Mahesh Murthy, Founder, Pinstorm, and Managing Director, Seedfund, opines, “The Lilliput case is a wake-up call for investors to truly investigate the ‘soft’ side of due diligence and not just go by the hard numbers because there is little credibility in the audited accounts of a company. I would urge PE funds to get a sense of real revenues and real profits from other sources than the financial statements."
Strong corporate governance is the primary requirement for any PE fund investor, which calls for transparent documentation, well-structured decision making units and reporting systems. PE fund players look for highly motivated management team, with ambitions set high and having proper strategy to achieve the goals.

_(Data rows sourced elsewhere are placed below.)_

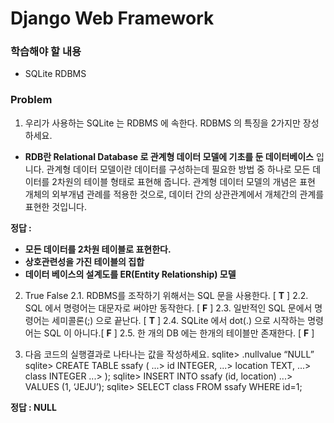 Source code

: # Django Web Framework

### 학습해야 할 내용

- SQLite RDBMS



### Problem

1. 우리가 사용하는  SQLite 는 RDBMS 에 속한다.  RDBMS 의 특징을 2가지만 장성하세요.

- **RDB란 Relational Database 로 관계형 데이터 모델에 기초를 둔 데이터베이스** 입니다. 관계형 데이터 모델이란 데이터를 구성하는데 필요한 방법 중 하나로 모든 데이터를 2차원의 테이블 형태로 표현해 줍니다. 관계형 데이터 모델의 개념은 표현 개체의 외부개념 관례를 적용한 것으로, 데이터 간의 상관관계에서 개체간의 관계를 표현한 것입니다.



**정답 :** 

- **모든 데이터를 2차원 테이블로 표현한다.**
- **상호관련성을 가진 테이블의 집합**
- **데이터 베이스의 설계도를 ER(Entity Relationship) 모델**



2. True False
   2.1. RDBMS를 조작하기 위해서는 SQL 문을 사용한다. [ **T** ]
   2.2. SQL 에서 명령어는 대문자로 써야만 동작한다. [ **F** ]
   2.3. 일반적인 SQL 문에서 명령어는 세미콜론(;) 으로 끝난다. [ **T** ]
   2.4. SQLite 에서 dot(.) 으로 시작하는 명령어는 SQL 이 아니다.[ **F** ]
   2.5. 한 개의 DB 에는 한개의 테이블만 존재한다. [ **F** ]



3. 다음 코드의 실행결과로 나타나는 값을 작성하세요.
   sqlite> .nullvalue “NULL”
   sqlite> CREATE TABLE ssafy (
   ...> id INTEGER,
   ...> location TEXT,
   ...> class INTEGER
   ...> );
   sqlite> INSERT INTO ssafy (id, location)
   ...> VALUES (1, ‘JEJU’);
   sqlite> SELECT class FROM ssafy WHERE id=1;

**정답 : NULL** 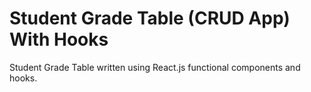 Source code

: # Student Grade Table (CRUD App) With Hooks
Student Grade Table written using React.js functional components and hooks.
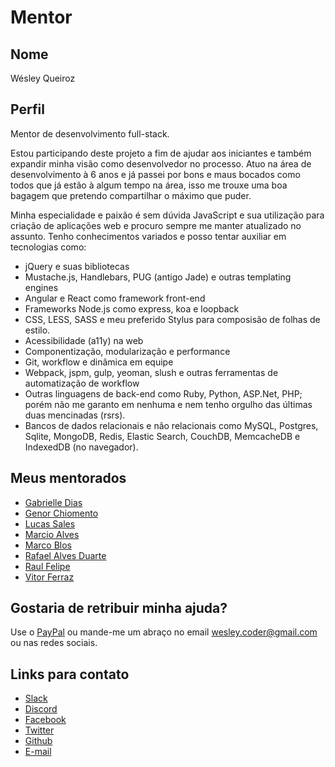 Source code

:# Mentor

## Nome

Wésley Queiroz

## Perfil

Mentor de desenvolvimento full-stack.

Estou participando deste projeto a fim de ajudar aos iniciantes e também expandir minha visão como desenvolvedor no processo.
Atuo na área de desenvolvimento à 6 anos e já passei por bons e maus bocados como todos que já estão à algum tempo na área, isso me trouxe uma boa bagagem que pretendo compartilhar o máximo que puder.

Minha especialidade e paixão é sem dúvida JavaScript e sua utilização para criação de aplicações web e procuro sempre me manter atualizado no assunto.
Tenho conhecimentos variados e posso tentar auxiliar em tecnologias como:
- jQuery e suas bibliotecas
- Mustache.js, Handlebars, PUG (antigo Jade) e outras templating engines
- Angular e React como framework front-end
- Frameworks Node.js como express, koa e loopback
- CSS, LESS, SASS e meu preferido Stylus para composisão de folhas de estilo.
- Acessibilidade (a11y) na web
- Componentização, modularização e performance
- Git, workflow e dinâmica em equipe
- Webpack, jspm, gulp, yeoman, slush e outras ferramentas de automatização de workflow
- Outras linguagens de back-end como Ruby, Python, ASP.Net, PHP; porém não me garanto em nenhuma e nem tenho orgulho das últimas duas mencinadas (rsrs).
- Bancos de dados relacionais e não relacionais como MySQL, Postgres, Sqlite, MongoDB, Redis, Elastic Search, CouchDB, MemcacheDB e IndexedDB (no navegador).

## Meus mentorados

- [Gabrielle Dias](/profiles/pupils/profiles/GabrielleDias.md)
- [Genor Chiomento](/profiles/pupils/profiles/GenorChiomento.md)
- [Lucas Sales](/profiles/pupils/profiles/LucasSales.md)
- [Marcio Alves](/profiles/pupils/profiles/MarcioAlves.md)
- [Marco Blos](/profiles/pupils/profiles/marco_blos.md)
- [Rafael Alves Duarte](/profiles/pupils/profiles/rafadfaria.md)
- [Raul Felipe](/profiles/pupils/profiles/RaulFelipeDeMelo.md)
- [Vitor Ferraz](/profiles/pupils/profiles/VitorFerraz.md)

## Gostaria de retribuir minha ajuda?

Use o [PayPal](https://www.paypal.com/cgi-bin/webscr?cmd=_s-xclick&hosted_button_id=9G3ER8ERM44YW) ou mande-me um abraço no email [wesley.coder@gmail.com](mailto:wesley.coder@gmail.com) ou nas redes sociais.

## Links para contato

- [Slack](https://tavernlab.slack.com/)
- [Discord](https://discord.gg/7YuS49D)
- [Facebook](https://facebook.com/wesleycoder)
- [Twitter](https://twitter.com/wesleycoder)
- [Github](https://github.com/wesleycoder)
- [E-mail](mailto:wesley.coder@gmail.com)
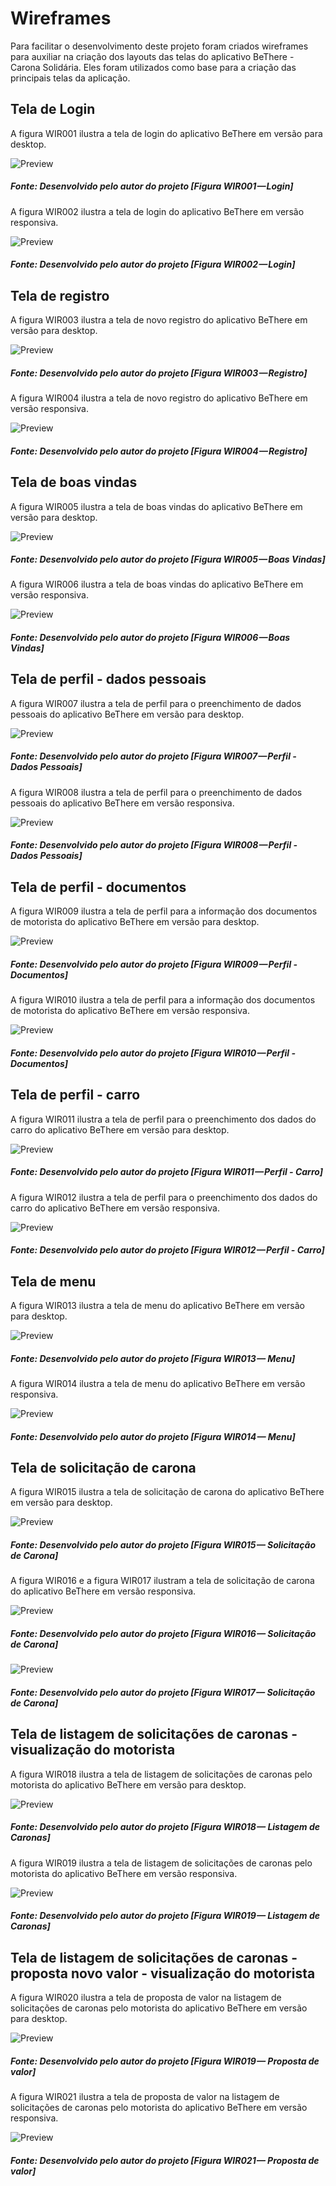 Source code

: # Wireframes
Para facilitar o desenvolvimento deste projeto foram criados wireframes para auxiliar na criação dos layouts das telas do aplicativo BeThere - Carona Solidária.
Eles foram utilizados como base para a criação das principais telas da aplicação.


## Tela de Login
A figura WIR001 ilustra a tela de login do aplicativo BeThere em versão para desktop.

![Preview](images/wireframes/login.png?raw=true "Wireframe da tela de Login - BeThere")
<h5>Fonte: Desenvolvido pelo autor do projeto [Figura WIR001 — Login]</h5>

A figura WIR002 ilustra a tela de login do aplicativo BeThere em versão responsiva.

![Preview](images/wireframes/m_login.png?raw=true "Wireframe da tela de Login - BeThere")
<h5>Fonte: Desenvolvido pelo autor do projeto [Figura WIR002 — Login]</h5>

## Tela de registro
A figura WIR003 ilustra a tela de novo registro do aplicativo BeThere em versão para desktop.

![Preview](images/wireframes/registrar.png?raw=true "Wireframe da tela de registro - BeThere")
<h5>Fonte: Desenvolvido pelo autor do projeto [Figura WIR003 — Registro]</h5>

A figura WIR004 ilustra a tela de novo registro do aplicativo BeThere em versão responsiva.

![Preview](images/wireframes/m_registrar.png?raw=true "Wireframe da tela de registro - BeThere")
<h5>Fonte: Desenvolvido pelo autor do projeto [Figura WIR004 — Registro]</h5>

## Tela de boas vindas
A figura WIR005 ilustra a tela de boas vindas do aplicativo BeThere em versão para desktop.

![Preview](images/wireframes/principal.png?raw=true "Wireframe da tela de boas vindas - BeThere")
<h5>Fonte: Desenvolvido pelo autor do projeto [Figura WIR005 — Boas Vindas]</h5>

A figura WIR006 ilustra a tela de boas vindas do aplicativo BeThere em versão responsiva.

![Preview](images/wireframes/m_principal.png?raw=true "Wireframe da tela de boas vindas - BeThere")
<h5>Fonte: Desenvolvido pelo autor do projeto [Figura WIR006 — Boas Vindas]</h5>

## Tela de perfil - dados pessoais
A figura WIR007 ilustra a tela de perfil para o preenchimento de dados pessoais do aplicativo BeThere em versão para desktop.

![Preview](images/wireframes/perfil_dados_pessoais.png?raw=true "Wireframe da tela de perfil - dados pessoais - BeThere")
<h5>Fonte: Desenvolvido pelo autor do projeto [Figura WIR007 — Perfil - Dados Pessoais]</h5>

A figura WIR008 ilustra a tela de perfil para o preenchimento de dados pessoais do aplicativo BeThere em versão responsiva.

![Preview](images/wireframes/m_perfil_dados_pessoais.png?raw=true "Wireframe da tela de perfil - dados pessoais - BeThere")
<h5>Fonte: Desenvolvido pelo autor do projeto [Figura WIR008 — Perfil - Dados Pessoais]</h5>

## Tela de perfil - documentos
A figura WIR009 ilustra a tela de perfil para a informação dos documentos de motorista do aplicativo BeThere em versão para desktop.

![Preview](images/wireframes/perfil_documentos.png?raw=true "Wireframe da tela de perfil - documentos - BeThere")
<h5>Fonte: Desenvolvido pelo autor do projeto [Figura WIR009 — Perfil - Documentos]</h5>

A figura WIR010 ilustra a tela de perfil para a informação dos documentos de motorista do aplicativo BeThere em versão responsiva.

![Preview](images/wireframes/m_perfil_documentos.png?raw=true "Wireframe da tela de perfil - documentos - BeThere")
<h5>Fonte: Desenvolvido pelo autor do projeto [Figura WIR010 — Perfil - Documentos]</h5>

## Tela de perfil - carro
A figura WIR011 ilustra a tela de perfil para o preenchimento dos dados do carro do aplicativo BeThere em versão para desktop.

![Preview](images/wireframes/perfil_carro.png?raw=true "Wireframe da tela de perfil - carro - BeThere")
<h5>Fonte: Desenvolvido pelo autor do projeto [Figura WIR011 — Perfil - Carro]</h5>

A figura WIR012 ilustra a tela de perfil para o preenchimento dos dados do carro do aplicativo BeThere em versão responsiva.

![Preview](images/wireframes/m_perfil_carro.png?raw=true "Wireframe da tela de perfil - carro - BeThere")
<h5>Fonte: Desenvolvido pelo autor do projeto [Figura WIR012 — Perfil - Carro]</h5>

## Tela de menu
A figura WIR013 ilustra a tela de menu do aplicativo BeThere em versão para desktop.

![Preview](images/wireframes/carona.png?raw=true "Wireframe da tela de menu - BeThere")
<h5>Fonte: Desenvolvido pelo autor do projeto [Figura WIR013 — Menu]</h5>

A figura WIR014 ilustra a tela de menu do aplicativo BeThere em versão responsiva.

![Preview](images/wireframes/m_carona.png?raw=true "Wireframe da tela de menu - BeThere")
<h5>Fonte: Desenvolvido pelo autor do projeto [Figura WIR014 — Menu]</h5>

## Tela de solicitação de carona
A figura WIR015 ilustra a tela de solicitação de carona do aplicativo BeThere em versão para desktop.

![Preview](images/wireframes/carona_nova.png?raw=true "Wireframe da tela de solicitação de carona - BeThere")
<h5>Fonte: Desenvolvido pelo autor do projeto [Figura WIR015 — Solicitação de Carona]</h5>

A figura WIR016 e a figura WIR017 ilustram a tela de solicitação de carona do aplicativo BeThere em versão responsiva.

![Preview](images/wireframes/m_carona_nova.png?raw=true "Wireframe da tela de solicitação de carona - BeThere")
<h5>Fonte: Desenvolvido pelo autor do projeto [Figura WIR016 — Solicitação de Carona]</h5>

![Preview](images/wireframes/m_carona_nova_1.png?raw=true "Wireframe da tela de solicitação de carona - BeThere")
<h5>Fonte: Desenvolvido pelo autor do projeto [Figura WIR017 — Solicitação de Carona]</h5>

## Tela de listagem de solicitações de caronas - visualização do motorista
A figura WIR018 ilustra a tela de listagem de solicitações de caronas pelo motorista do aplicativo BeThere em versão para desktop.

![Preview](images/wireframes/carona_list_motorista.png?raw=true "Wireframe da tela de listagem de caronas - BeThere")
<h5>Fonte: Desenvolvido pelo autor do projeto [Figura WIR018 — Listagem de Caronas]</h5>

A figura WIR019 ilustra a tela de listagem de solicitações de caronas pelo motorista do aplicativo BeThere em versão responsiva.

![Preview](images/wireframes/m_carona_list_motorista.png?raw=true "Wireframe da tela de listagem de caronas - BeThere")
<h5>Fonte: Desenvolvido pelo autor do projeto [Figura WIR019 — Listagem de Caronas]</h5>

## Tela de listagem de solicitações de caronas - proposta novo valor - visualização do motorista
A figura WIR020 ilustra a tela de proposta de valor na listagem de solicitações de caronas pelo motorista do aplicativo BeThere em versão para desktop.

![Preview](images/wireframes/carona_list_motorista_oferecer_preco.png?raw=true "Wireframe da tela de proposta de valor na listagem de caronas - BeThere")
<h5>Fonte: Desenvolvido pelo autor do projeto [Figura WIR019 — Proposta de valor]</h5>

A figura WIR021 ilustra a tela de proposta de valor na listagem de solicitações de caronas pelo motorista do aplicativo BeThere em versão responsiva.

![Preview](images/wireframes/m_carona_list_motorista_oferecer_preco.png?raw=true "Wireframe da tela de proposta de valor na listagem de caronas - BeThere")
<h5>Fonte: Desenvolvido pelo autor do projeto [Figura WIR021 — Proposta de valor]</h5>

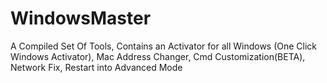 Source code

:# WindowsMaster
A Compiled Set Of Tools, Contains an Activator for all Windows (One Click Windows Activator), Mac Address Changer, Cmd Customization(BETA), Network Fix, Restart into Advanced Mode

To achieve financial gains, the management team needs to work very hard.
Unfortunately, in India, authoritative principles have been poor in privately held companies, allowing culprit fraudsters to escape.
What’s in store?
The need of the hour is to get new investors on board. The promoters are also looking to reconstitute the entire board.
The key problem facing Lilliput is to manage its relationship with the financial institutions. The company has sanctioned a debt limit of around ` 200 crore from its bankers, but the lenders have apparently frozen the arrangement in view of the developments, which is completely natural. The Delhi High Court has appointed SS Kothari Mehra and Co. as the auditor to probe the company’s books, who will be assisted by the investors. The silver lining to this development is Bain Capital and TPG giving consent to raise ` 500 crore through private placement. The bankers, Avendus and Grant Thorton, will do the much desired equity infusion for regular business operations.